What you should do: Only those lines in the data below from the line containing "City, one of" through the line containing "11672. Mauy Eliza, b. July 23, 1854.", both included, should be restated word for word.

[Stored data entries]
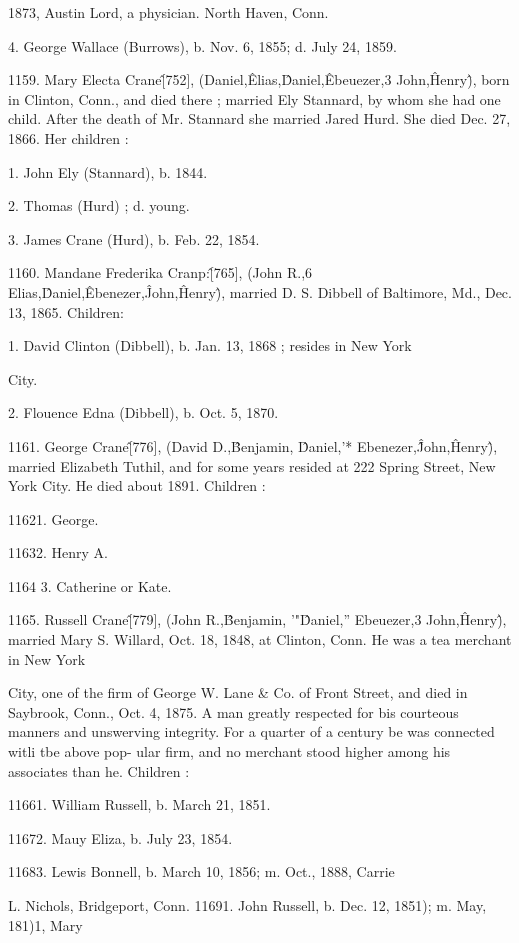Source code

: 1873, Austin Lord, a physician. North Haven, Conn. 

4. George Wallace (Burrows), b. Nov. 6, 1855; d. July 24, 1859. 

1159. Mary Electa Crane\^ [752], (Daniel,\^ Elias,\^ Daniel,\^ 
Ebeuezer,3 John,\^ Henry\^), born in Clinton, Conn., and died 
there ; married Ely Stannard, by whom she had one child. After 
the death of Mr. Stannard she married Jared Hurd. She died 
Dec. 27, 1866. Her children : 

1. John Ely (Stannard), b. 1844. 

2. Thomas (Hurd) ; d. young. 

3. James Crane (Hurd), b. Feb. 22, 1854. 

1160. Mandane Frederika Cranp:\^ [765], (John R.,6 Elias,\^ 
Daniel,\^ Ebenezer,\^ John,\^ Henry\^), married D. S. Dibbell of 
Baltimore, Md., Dec. 13, 1865. Children: 

1. David Clinton (Dibbell), b. Jan. 13, 1868 ; resides in New York 

City. 

2. Flouence Edna (Dibbell), b. Oct. 5, 1870. 

1161. George Crane\^ [776], (David D.,\^ Benjamin, \^ Daniel,'* 
Ebenezer,\^\^ John,\^ Henry\^), married Elizabeth Tuthil, and for 
some years resided at 222 Spring Street, New York City. He 
died about 1891. Children : 

11621. George. 

11632. Henry A. 

1164  3. Catherine or Kate. 

1165. Russell Crane\^ [779], (John R.,\^ Benjamin, '"\^ Daniel,'' 
Ebeuezer,3 John,\^ Henry\^), married Mary S. Willard, Oct. 18, 
1848, at Clinton, Conn. He was a tea merchant in New York 




City, one of the firm of George W. Lane \& Co. of Front Street, 
and died in Saybrook, Conn., Oct. 4, 1875. A man greatly 
respected for bis courteous manners and unswerving integrity. 
For a quarter of a century be was connected witli tbe above pop- 
ular firm, and no merchant stood higher among his associates 
than he. Children : 

11661. William Russell, b. March 21, 1851. 

11672. Mauy Eliza, b. July 23, 1854. 

11683. Lewis Bonnell, b. March 10, 1856; m. Oct., 1888, Carrie 

L. Nichols, Bridgeport, Conn. 
11691. John Russell, b. Dec. 12, 1851); m. May, 181)1, Mary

Written response:
City, one of the firm of George W. Lane \& Co. of Front Street, 
and died in Saybrook, Conn., Oct. 4, 1875. A man greatly 
respected for bis courteous manners and unswerving integrity. 
For a quarter of a century be was connected witli tbe above pop- 
ular firm, and no merchant stood higher among his associates 
than he. Children : 

11661. William Russell, b. March 21, 1851. 

11672. Mauy Eliza, b. July 23, 1854. 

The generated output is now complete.